Following the flurry of recent theoretical work on cutting planes from two-row mixed integer group relaxations of a linear programming tableau, we report on computational tests to evaluate the strength of two-row cuts based on lattice-free triangles having more than one integer point on one side. A heuristic procedure to generate such triangles (referred to in the literature as “type 2” triangles) is presented, and then the coefficients of the integer variables are tightened by lifting. To test the effectiveness of triangle cuts, we compare the gap closed using Gomory mixed integer cuts for one round, the gap closed in one round using all the triangle cuts generated by our heuristic, and the gap closed by a small number of two-row split cuts.
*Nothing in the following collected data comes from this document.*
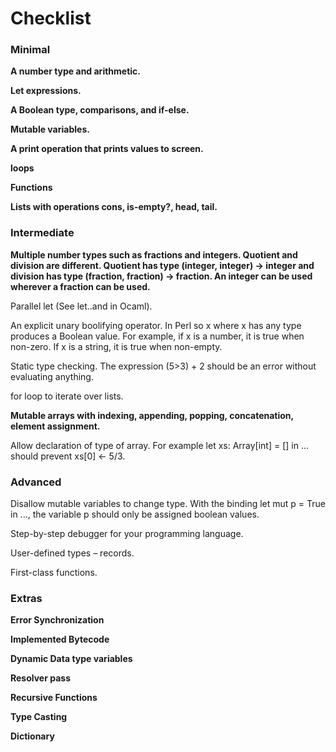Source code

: # Checklist 

### Minimal
**A number type and arithmetic.**

**Let expressions.**

**A Boolean type, comparisons, and if-else.**

**Mutable variables.**

**A print operation that prints values to screen.**

**loops**

**Functions**

**Lists with operations cons, is-empty?, head, tail.**

### Intermediate

**Multiple number types such as fractions and integers. Quotient and division are different. Quotient has type (integer, integer) -> integer and division has type (fraction, fraction) -> fraction. An integer can be used wherever a fraction can be used.**

Parallel let (See let..and in Ocaml). 

An explicit unary boolifying operator. In Perl so x where x has any type produces a Boolean value. For example, if x is a number, it is true when non-zero. If x is a string, it is true when non-empty.

Static type checking. The expression (5>3) + 2 should be an error without evaluating anything.

for loop to iterate over lists.

**Mutable arrays with indexing, appending, popping, concatenation, element assignment.**

Allow declaration of type of array. For example let xs: Array[int] = [] in ... should prevent xs[0] ← 5/3.

### Advanced

Disallow mutable variables to change type. With the binding let mut p = True in ..., the variable p should only be assigned boolean values.

Step-by-step debugger for your programming language.

User-defined types – records.

First-class functions.


### **Extras**

**Error Synchronization**

**Implemented Bytecode**

**Dynamic Data type variables**

**Resolver pass**

**Recursive Functions**

**Type Casting**

**Dictionary**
Our tests are carried out on randomly generated instances designed to represent different problem features by varying the number of integer nonbasic variables, bounds, nonnegativity constraints, and density, as well as on the classical MIPLIB instances. The outcome of this computational analysis is some insight into key characteristics of MIP instances whose presence makes two-row triangle cuts computationally effective. In particular, it appears to be necessary that the tableau row pairs are dense, and more subjectively that the nonbasic continuous variables are “important.” Unfortunately these characteristics seem to be rarely present among real-life instances, and more specifically the tableau rows of the MIPLIB instances are far from dense.